» WORK INSTRUCTIONS
In the listing below, find the line holding "see : http://www.sno.phy.queensu.ca/~phil/exiftool/" and the line holding "#### Events Page". Write out those two lines and all lines between, exactly, and nothing more.

» SUPPLIED RECORDS
+++
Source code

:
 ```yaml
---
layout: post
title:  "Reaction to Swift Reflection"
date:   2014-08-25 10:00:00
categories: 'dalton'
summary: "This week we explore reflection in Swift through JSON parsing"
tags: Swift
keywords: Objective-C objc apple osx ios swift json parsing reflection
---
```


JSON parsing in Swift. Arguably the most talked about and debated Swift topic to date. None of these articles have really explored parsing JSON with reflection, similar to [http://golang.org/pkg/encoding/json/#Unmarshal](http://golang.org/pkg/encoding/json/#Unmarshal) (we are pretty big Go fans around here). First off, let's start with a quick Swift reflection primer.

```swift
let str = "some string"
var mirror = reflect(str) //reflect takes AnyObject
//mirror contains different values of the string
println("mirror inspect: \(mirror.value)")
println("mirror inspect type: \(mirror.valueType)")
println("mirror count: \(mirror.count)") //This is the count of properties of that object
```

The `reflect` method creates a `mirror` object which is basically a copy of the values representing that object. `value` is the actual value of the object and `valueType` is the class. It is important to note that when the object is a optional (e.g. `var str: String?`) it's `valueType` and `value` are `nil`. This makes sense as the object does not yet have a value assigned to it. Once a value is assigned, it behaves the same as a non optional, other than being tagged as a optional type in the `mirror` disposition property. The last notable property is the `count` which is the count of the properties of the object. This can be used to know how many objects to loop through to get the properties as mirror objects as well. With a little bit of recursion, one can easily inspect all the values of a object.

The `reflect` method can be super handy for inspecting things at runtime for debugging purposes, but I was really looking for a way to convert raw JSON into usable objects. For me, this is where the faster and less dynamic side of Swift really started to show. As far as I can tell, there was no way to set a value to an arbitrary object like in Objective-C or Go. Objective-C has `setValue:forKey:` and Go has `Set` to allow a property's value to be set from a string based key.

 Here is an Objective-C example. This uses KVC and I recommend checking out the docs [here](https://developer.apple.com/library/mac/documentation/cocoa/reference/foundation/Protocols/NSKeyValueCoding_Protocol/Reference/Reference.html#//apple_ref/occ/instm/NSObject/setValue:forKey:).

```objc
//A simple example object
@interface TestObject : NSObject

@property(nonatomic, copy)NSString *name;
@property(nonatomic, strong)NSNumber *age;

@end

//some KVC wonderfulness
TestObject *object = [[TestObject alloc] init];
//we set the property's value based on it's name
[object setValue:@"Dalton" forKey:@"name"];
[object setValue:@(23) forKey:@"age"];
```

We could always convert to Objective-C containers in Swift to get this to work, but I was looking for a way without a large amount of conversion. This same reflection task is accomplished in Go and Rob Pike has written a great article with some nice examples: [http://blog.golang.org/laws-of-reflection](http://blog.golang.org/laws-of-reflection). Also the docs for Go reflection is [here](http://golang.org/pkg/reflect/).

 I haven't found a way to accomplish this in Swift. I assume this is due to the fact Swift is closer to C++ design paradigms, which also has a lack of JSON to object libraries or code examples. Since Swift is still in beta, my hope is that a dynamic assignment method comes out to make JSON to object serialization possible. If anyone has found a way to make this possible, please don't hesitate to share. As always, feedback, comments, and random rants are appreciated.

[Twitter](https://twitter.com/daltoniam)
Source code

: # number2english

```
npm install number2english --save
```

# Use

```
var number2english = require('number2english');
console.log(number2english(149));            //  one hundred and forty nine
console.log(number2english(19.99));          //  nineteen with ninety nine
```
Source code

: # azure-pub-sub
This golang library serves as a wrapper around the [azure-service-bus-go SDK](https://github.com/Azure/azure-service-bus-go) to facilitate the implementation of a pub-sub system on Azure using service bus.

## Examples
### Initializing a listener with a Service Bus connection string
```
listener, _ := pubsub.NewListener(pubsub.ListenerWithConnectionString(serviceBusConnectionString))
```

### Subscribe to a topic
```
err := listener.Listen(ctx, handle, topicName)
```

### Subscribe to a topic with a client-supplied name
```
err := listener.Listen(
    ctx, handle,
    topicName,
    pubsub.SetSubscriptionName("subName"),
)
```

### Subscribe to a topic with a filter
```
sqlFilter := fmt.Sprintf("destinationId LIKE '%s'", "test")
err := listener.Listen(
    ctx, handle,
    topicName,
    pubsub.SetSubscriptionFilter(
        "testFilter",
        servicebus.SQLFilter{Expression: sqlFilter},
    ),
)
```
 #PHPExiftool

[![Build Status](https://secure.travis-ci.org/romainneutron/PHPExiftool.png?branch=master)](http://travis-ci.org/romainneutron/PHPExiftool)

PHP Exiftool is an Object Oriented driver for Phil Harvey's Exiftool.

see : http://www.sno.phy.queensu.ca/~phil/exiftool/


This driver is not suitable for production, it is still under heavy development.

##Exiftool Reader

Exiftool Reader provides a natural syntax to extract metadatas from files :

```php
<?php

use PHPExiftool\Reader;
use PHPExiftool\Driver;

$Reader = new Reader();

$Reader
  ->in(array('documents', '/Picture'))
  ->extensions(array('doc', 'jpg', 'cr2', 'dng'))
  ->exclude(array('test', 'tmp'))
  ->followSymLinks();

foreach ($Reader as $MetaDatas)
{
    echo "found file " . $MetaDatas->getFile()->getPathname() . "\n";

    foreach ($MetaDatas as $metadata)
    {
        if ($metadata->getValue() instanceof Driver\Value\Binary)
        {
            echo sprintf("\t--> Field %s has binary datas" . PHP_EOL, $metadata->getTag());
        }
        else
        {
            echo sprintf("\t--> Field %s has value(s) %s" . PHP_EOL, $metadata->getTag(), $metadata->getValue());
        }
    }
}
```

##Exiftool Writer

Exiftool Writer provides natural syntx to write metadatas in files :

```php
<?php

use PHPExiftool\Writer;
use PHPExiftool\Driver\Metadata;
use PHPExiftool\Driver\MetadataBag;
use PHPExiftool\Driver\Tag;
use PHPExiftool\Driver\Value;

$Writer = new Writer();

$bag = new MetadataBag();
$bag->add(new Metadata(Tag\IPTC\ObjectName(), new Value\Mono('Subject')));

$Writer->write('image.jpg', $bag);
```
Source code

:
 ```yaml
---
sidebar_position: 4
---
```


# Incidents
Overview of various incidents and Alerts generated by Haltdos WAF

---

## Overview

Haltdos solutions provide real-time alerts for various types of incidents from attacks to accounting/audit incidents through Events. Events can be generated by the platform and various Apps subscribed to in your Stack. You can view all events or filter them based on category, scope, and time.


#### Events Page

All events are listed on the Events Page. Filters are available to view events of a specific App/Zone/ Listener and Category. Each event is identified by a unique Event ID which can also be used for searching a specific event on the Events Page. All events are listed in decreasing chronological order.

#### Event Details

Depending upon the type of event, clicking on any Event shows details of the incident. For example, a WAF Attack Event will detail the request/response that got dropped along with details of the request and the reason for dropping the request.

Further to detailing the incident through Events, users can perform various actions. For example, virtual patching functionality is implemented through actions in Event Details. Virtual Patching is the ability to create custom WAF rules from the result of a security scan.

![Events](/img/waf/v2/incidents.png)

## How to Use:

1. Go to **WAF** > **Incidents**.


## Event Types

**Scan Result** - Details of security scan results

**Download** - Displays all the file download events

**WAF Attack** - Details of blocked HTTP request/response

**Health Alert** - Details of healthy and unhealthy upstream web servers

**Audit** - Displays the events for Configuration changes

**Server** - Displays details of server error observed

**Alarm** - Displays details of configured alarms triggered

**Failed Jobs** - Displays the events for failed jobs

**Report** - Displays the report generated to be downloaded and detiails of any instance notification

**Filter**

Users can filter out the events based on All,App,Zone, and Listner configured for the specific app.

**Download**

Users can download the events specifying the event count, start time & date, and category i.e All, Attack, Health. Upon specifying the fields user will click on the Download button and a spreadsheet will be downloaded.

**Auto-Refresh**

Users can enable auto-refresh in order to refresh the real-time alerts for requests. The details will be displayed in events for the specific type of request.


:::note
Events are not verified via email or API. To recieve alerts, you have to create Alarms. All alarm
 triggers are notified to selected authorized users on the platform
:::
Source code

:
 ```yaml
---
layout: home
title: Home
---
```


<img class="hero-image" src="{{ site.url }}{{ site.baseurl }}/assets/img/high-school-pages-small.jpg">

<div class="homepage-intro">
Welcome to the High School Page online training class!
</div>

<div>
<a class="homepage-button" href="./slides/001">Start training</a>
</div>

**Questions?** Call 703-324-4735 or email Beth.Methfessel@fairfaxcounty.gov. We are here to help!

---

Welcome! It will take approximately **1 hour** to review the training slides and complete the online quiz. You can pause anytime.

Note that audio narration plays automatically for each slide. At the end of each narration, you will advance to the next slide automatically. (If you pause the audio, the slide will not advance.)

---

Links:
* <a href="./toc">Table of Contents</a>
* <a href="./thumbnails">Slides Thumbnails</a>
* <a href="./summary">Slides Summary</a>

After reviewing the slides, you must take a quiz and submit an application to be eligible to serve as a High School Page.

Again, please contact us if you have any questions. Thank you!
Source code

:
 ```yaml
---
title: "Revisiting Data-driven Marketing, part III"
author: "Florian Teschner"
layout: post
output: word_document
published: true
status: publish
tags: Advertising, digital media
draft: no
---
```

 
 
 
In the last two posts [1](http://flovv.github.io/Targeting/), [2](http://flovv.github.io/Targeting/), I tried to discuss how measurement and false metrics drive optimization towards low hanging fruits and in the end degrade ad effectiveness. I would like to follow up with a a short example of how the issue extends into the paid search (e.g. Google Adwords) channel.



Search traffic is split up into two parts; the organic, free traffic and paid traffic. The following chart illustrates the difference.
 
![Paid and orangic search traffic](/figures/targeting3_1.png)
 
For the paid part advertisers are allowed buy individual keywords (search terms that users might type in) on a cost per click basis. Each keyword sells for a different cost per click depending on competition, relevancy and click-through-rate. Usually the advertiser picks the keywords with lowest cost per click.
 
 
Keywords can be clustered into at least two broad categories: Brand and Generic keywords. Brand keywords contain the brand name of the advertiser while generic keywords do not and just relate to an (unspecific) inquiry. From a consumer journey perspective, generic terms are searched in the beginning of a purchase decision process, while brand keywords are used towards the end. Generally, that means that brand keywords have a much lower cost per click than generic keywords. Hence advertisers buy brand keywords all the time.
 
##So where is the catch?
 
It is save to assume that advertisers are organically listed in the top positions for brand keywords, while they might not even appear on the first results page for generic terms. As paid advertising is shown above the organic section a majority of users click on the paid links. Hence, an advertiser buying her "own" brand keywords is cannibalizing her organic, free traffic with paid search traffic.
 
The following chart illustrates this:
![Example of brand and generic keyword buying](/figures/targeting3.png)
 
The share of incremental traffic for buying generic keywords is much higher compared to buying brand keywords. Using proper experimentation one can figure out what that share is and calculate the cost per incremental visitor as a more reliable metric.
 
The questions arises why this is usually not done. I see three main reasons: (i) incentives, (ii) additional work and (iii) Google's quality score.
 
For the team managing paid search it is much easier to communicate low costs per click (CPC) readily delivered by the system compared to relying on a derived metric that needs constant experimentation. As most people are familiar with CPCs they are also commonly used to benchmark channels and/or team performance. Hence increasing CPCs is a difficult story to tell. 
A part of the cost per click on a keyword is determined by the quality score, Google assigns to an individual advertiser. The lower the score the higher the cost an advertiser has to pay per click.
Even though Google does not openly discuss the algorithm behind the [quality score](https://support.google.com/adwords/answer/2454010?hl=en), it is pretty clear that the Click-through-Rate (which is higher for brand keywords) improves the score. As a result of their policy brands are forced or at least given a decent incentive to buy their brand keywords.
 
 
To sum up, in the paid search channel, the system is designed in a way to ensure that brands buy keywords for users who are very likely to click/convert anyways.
+++
» YOUR SOLUTION
see : http://www.sno.phy.queensu.ca/~phil/exiftool/


This driver is not suitable for production, it is still under heavy development.

##Exiftool Reader

Exiftool Reader provides a natural syntax to extract metadatas from files :

```php
<?php

use PHPExiftool\Reader;
use PHPExiftool\Driver;

$Reader = new Reader();

$Reader
  ->in(array('documents', '/Picture'))
  ->extensions(array('doc', 'jpg', 'cr2', 'dng'))
  ->exclude(array('test', 'tmp'))
  ->followSymLinks();

foreach ($Reader as $MetaDatas)
{
    echo "found file " . $MetaDatas->getFile()->getPathname() . "\n";

    foreach ($MetaDatas as $metadata)
    {
        if ($metadata->getValue() instanceof Driver\Value\Binary)
        {
            echo sprintf("\t--> Field %s has binary datas" . PHP_EOL, $metadata->getTag());
        }
        else
        {
            echo sprintf("\t--> Field %s has value(s) %s" . PHP_EOL, $metadata->getTag(), $metadata->getValue());
        }
    }
}
```

##Exiftool Writer

Exiftool Writer provides natural syntx to write metadatas in files :

```php
<?php

use PHPExiftool\Writer;
use PHPExiftool\Driver\Metadata;
use PHPExiftool\Driver\MetadataBag;
use PHPExiftool\Driver\Tag;
use PHPExiftool\Driver\Value;

$Writer = new Writer();

$bag = new MetadataBag();
$bag->add(new Metadata(Tag\IPTC\ObjectName(), new Value\Mono('Subject')));

$Writer->write('image.jpg', $bag);
```
Source code

:
 ```yaml
---
sidebar_position: 4
---
```


# Incidents
Overview of various incidents and Alerts generated by Haltdos WAF

---

## Overview

Haltdos solutions provide real-time alerts for various types of incidents from attacks to accounting/audit incidents through Events. Events can be generated by the platform and various Apps subscribed to in your Stack. You can view all events or filter them based on category, scope, and time.


#### Events Page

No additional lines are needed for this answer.